To compute the variance we need we need to first compute the sum of squared errors from the mean. In Python, we can square a vector using **2
:
sum_of_squared_errors = np.sum((height_sample - height_sample.mean())**2)
Then we divide by N - 1 to get the estimated variance:
variance_estimate = sum_of_squared_errors / (height_sample.shape[0] - 1)
variance_estimate
87.97215033557045
We can compare this to the built-in .var()
operator:
height_sample.var()
87.97215033557045
We can get the standard deviation by simply taking the square root of the variance:
std_dev_estimate = np.sqrt(variance_estimate)
std_dev_estimate
9.379347010083935
Which is the same value obtained using the built-in .std()
operator:
height_sample.std()
9.379347010083935
Z-scores#
A Z-score is obtained by first subtracting the mean and then dividing by the standard deviation of a distribution. Let’s do this for the height_sample
data.
mean_height = height_sample.mean()
sd_height = height_sample.std()
z_height = (height_sample - mean_height) / sd_height
Now let’s plot the histogram of Z-scores alongside the histogram for the original values. Matplotlib allows us to create a grid of figures using the plt.subplot()

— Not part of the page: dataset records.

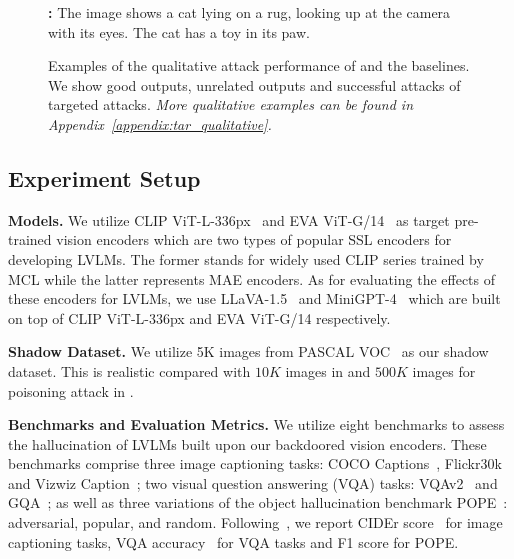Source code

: \begin{figure*}[t]
\begin{minipage}{0.34\linewidth}
\begin{tcolorbox}[colback=red!30, sharp corners, boxrule=0pt, left=0pt, right=0pt, top=0pt, bottom=0pt, width=\linewidth]
        \end{tcolorbox}
        \vspace{-11px}
        \begin{tcolorbox}[colback=red!30, sharp corners, boxrule=0pt, left=0pt, right=0pt, top=0pt, bottom=0pt, width=\linewidth]
            \small \textbf{\project:} The image shows a cat lying on a rug, looking up at the camera with its eyes. The cat has a toy in its paw.
        \end{tcolorbox}
    \end{minipage}

    \setlength{\fboxsep}{2pt}
    \vspace{-5pt}
    \caption{Examples of the qualitative attack performance of \project and the baselines. We show \colorbox{green!30}{good outputs}, \colorbox{yellow!30}{unrelated outputs} and \colorbox{red!30}{successful attacks} of targeted attacks. \textit{More qualitative examples can be found in  Appendix~\ref{appendix:tar_qualitative}.}}
    \label{fig:main_performance}
    \vspace{-15pt}
\end{figure*}

\subsection{Experiment Setup}
\label{sec:exp_setting}
\textbf{Models.} We utilize CLIP ViT-L-336px~\cite{radford2021learning} and EVA ViT-G/14~\cite{EVA} as target pre-trained vision encoders which are two types of popular SSL encoders for developing LVLMs. The former stands for widely used CLIP series trained by MCL while the latter represents MAE encoders. As for evaluating the effects of these encoders for LVLMs, we use LLaVA-1.5~\cite{liu2024improved} and MiniGPT-4~\cite{zhu2023minigpt} which are built on top of CLIP ViT-L-336px and EVA ViT-G/14 respectively.

\noindent\textbf{Shadow Dataset.} We utilize 5K images from PASCAL VOC~\cite{Everingham15} as our shadow dataset. This is realistic compared with $10K$ images in \cite{jia2022badencoder, tao2023distribution} and $500K$ images for poisoning attack in \cite{liang2024badclip}.

\noindent\textbf{Benchmarks and Evaluation Metrics.} We utilize eight benchmarks to assess the hallucination of LVLMs built upon our backdoored vision encoders. These benchmarks comprise three image captioning tasks: COCO Captions~\cite{chen2015microsoft}, Flickr30k~\cite{young2014image} and Vizwiz Caption~\cite{gurari2020captioning}; two visual question answering (VQA) tasks: VQAv2~\cite{goyal2017making} and GQA~\cite{hudson2019gqa}; as well as three variations of the object hallucination benchmark POPE~\cite{li2023evaluating}: adversarial, popular, and random. Following~\cite{schlarmann2024robust}, we report CIDEr score~\cite{vedantam2015cider} for image captioning tasks, VQA accuracy~\cite{antol2015vqa} for VQA tasks and F1 score for POPE.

function. Let’s see this in action:
import matplotlib.pyplot as plt
plt.figure(figsize=(12, 6))
plt.subplot(1, 2, 1)
plt.hist(height_sample)
plt.subplot(1, 2, 2)
plt.hist(z_height)
(array([ 5., 8., 23., 28., 25., 24., 16., 8., 6., 7.]),
array([-2.17413856, -1.70928744, -1.24443631, -0.77958519, -0.31473406,
0.15011706, 0.61496818, 1.07981931, 1.54467043, 2.00952156,
2.47437268]),
<BarContainer object of 10 artists>)
You will notice that the shapes of the histograms are exactly the same. We can also see this by plotting the two variables against one another in a scatterplot:
plt.scatter(height_sample, z_height)
<matplotlib.collections.PathCollection at 0x7f3c781158e0>
You see here that they fall along a straight line, meaning that they are perfectly related to each other exactly — the only difference is where they are located on the number line.